This project is a practical benchmark for the HTML-versus-Markdown discussion in agent output. It was inspired by Simon Willison's link post, Using Claude Code: The Unreasonable Effectiveness of HTML, and Thariq Shihipar's companion gallery of agent-produced HTML artifacts, The unreasonable effectiveness of HTML.
The motivating claim is simple: when an AI generates the artifact, Markdown's strengths (easy to type, easy to hand-edit, token efficient) matter less than they did for humans writing documents manually. HTML can add SVG diagrams, interactive widgets, navigation, custom editors, timelines, annotated diffs, and richer visual hierarchy. The counterargument is also fair: Markdown is cheaper, easier to diff, easier to review in source form, and supported almost everywhere. This harness exists to evaluate that tradeoff instead of arguing from examples alone.
The benchmark compares six artifact formats:
- Markdown.
- Static HTML.
- HTML+SVG.
- Interactive HTML.
- JSON plus renderer.
- Notebook-style output.
It runs across five small coverage domains:
- Prior authorization.
- Code review.
- Incident report.
- Research explainer.
- Dashboard editor state.
It evaluates two API-key-free sources:
templates: deterministic renderers generated from canonical JSON.agent-corpus: checked-in Codex-authored fixtures with richer HTML affordances and provenance manifests.

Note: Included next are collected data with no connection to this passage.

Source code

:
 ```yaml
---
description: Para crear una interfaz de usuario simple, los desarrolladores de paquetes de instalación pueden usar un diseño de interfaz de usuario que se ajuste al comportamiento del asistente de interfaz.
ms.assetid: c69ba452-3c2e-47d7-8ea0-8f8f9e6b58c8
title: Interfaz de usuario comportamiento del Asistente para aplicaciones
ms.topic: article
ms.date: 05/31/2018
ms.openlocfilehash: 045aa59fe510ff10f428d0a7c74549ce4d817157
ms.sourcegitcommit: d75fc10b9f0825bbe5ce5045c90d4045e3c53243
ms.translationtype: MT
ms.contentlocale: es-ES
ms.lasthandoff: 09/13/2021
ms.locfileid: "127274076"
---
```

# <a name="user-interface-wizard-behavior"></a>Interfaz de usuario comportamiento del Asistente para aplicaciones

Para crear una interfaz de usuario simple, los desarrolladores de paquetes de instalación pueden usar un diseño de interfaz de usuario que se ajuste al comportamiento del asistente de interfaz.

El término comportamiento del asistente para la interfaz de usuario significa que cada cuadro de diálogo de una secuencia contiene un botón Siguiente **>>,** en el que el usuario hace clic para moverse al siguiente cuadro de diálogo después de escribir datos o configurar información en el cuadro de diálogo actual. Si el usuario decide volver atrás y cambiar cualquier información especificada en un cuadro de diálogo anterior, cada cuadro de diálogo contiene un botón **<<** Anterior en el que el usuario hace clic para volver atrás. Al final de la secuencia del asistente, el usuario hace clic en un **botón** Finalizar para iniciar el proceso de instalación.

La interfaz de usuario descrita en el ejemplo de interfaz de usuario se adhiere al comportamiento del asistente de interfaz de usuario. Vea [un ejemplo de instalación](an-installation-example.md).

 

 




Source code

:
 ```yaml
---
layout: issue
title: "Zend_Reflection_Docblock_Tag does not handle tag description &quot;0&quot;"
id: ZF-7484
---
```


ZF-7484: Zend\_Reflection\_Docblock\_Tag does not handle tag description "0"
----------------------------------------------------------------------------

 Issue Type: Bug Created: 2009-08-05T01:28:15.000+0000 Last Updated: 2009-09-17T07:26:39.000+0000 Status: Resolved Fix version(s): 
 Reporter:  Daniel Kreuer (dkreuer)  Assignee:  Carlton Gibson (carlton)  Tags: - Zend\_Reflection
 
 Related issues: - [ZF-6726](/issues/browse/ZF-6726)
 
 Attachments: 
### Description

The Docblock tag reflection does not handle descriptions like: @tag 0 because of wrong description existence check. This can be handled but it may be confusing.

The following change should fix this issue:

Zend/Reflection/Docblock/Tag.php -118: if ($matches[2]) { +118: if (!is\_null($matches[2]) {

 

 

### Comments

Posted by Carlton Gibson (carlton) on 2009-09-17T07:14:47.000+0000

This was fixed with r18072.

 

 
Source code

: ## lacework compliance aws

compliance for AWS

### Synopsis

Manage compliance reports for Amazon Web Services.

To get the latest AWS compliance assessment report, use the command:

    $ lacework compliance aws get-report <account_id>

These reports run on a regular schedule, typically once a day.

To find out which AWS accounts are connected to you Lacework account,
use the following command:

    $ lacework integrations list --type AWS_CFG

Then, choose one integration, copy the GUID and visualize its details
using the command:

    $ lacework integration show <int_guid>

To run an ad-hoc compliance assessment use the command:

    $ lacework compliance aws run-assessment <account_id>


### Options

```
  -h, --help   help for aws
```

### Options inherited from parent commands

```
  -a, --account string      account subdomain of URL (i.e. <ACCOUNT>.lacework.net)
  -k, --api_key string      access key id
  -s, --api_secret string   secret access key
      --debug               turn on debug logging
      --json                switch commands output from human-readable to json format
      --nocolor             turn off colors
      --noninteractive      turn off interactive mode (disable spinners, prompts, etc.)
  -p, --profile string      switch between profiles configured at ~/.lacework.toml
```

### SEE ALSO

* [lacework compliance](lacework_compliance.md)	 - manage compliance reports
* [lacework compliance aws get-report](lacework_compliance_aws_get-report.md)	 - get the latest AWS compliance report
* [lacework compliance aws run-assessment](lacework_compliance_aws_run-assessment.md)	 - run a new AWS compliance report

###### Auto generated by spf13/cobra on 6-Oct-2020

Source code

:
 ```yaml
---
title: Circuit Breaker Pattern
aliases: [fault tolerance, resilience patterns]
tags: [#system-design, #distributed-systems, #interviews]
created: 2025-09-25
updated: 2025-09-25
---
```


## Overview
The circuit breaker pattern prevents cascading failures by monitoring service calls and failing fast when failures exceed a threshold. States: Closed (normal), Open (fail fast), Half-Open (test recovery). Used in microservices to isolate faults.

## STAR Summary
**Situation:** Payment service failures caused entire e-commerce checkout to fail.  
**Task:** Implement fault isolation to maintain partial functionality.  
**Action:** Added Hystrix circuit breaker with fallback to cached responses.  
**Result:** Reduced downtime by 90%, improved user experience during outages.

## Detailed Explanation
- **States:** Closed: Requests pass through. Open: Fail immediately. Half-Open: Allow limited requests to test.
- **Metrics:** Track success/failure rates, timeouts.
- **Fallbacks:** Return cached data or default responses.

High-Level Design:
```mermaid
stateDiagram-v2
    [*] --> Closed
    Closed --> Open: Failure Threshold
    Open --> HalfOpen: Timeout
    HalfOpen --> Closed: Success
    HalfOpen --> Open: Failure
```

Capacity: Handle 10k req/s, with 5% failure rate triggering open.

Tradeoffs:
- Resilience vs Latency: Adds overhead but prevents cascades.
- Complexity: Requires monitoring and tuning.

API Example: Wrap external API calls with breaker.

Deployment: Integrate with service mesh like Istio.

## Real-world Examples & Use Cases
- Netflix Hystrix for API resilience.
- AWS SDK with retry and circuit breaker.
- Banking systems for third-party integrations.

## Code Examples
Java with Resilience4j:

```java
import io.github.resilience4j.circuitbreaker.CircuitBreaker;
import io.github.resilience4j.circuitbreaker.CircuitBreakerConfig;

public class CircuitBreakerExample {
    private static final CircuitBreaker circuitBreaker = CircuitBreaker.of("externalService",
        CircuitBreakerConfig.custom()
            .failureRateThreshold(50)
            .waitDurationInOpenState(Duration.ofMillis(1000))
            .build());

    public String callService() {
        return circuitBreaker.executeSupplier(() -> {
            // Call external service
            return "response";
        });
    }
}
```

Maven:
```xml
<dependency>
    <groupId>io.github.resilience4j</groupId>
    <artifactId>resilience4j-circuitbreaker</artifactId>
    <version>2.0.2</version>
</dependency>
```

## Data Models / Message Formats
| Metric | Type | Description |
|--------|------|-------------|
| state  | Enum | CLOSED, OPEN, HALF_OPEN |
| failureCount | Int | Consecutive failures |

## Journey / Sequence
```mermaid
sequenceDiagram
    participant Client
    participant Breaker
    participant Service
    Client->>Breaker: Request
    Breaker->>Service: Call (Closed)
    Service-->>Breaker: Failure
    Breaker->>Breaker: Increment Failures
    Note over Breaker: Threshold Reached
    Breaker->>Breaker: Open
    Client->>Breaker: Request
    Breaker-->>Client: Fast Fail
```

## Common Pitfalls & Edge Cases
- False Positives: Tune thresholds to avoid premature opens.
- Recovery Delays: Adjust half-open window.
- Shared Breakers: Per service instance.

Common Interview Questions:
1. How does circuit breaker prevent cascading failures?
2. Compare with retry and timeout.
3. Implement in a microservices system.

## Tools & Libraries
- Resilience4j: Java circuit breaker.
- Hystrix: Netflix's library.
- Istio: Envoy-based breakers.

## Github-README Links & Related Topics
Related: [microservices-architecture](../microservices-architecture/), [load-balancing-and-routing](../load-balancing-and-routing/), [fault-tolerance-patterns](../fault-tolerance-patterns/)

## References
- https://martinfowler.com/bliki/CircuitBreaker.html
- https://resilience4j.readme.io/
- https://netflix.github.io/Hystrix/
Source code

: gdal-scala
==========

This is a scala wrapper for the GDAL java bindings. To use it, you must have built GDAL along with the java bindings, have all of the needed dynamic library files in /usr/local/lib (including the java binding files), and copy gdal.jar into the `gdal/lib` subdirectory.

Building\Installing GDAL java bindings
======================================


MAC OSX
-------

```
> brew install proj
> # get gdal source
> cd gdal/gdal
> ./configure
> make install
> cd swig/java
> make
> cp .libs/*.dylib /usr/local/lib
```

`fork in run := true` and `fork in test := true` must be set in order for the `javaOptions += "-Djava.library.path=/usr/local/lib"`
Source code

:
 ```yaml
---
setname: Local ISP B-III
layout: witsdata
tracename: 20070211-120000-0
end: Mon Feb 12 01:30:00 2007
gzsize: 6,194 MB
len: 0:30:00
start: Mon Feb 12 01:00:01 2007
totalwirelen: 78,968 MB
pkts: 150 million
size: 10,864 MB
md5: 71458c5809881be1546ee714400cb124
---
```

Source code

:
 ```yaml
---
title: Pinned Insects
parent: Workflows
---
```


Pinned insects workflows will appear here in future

The score model measures validity, artifact cost, render hygiene, accessibility signals, sandbox security, reviewability, oracle-backed reader-task coverage, and observed mutation impact. Reader coverage combines answer accuracy, findability landmarks, visual edge checks, and interaction smoke tests. It is not a human study and it is not a live LLM evaluation.
The project does not claim that HTML universally beats Markdown. Current results are more useful than that:
- HTML tends to win on affordance-specific measures such as reviewability, diagrams, navigation, and interaction.
- Markdown tends to win on compactness and source-review simplicity.
- Security-sensitive and cost-sensitive profiles can still favor Markdown or non-interactive formats.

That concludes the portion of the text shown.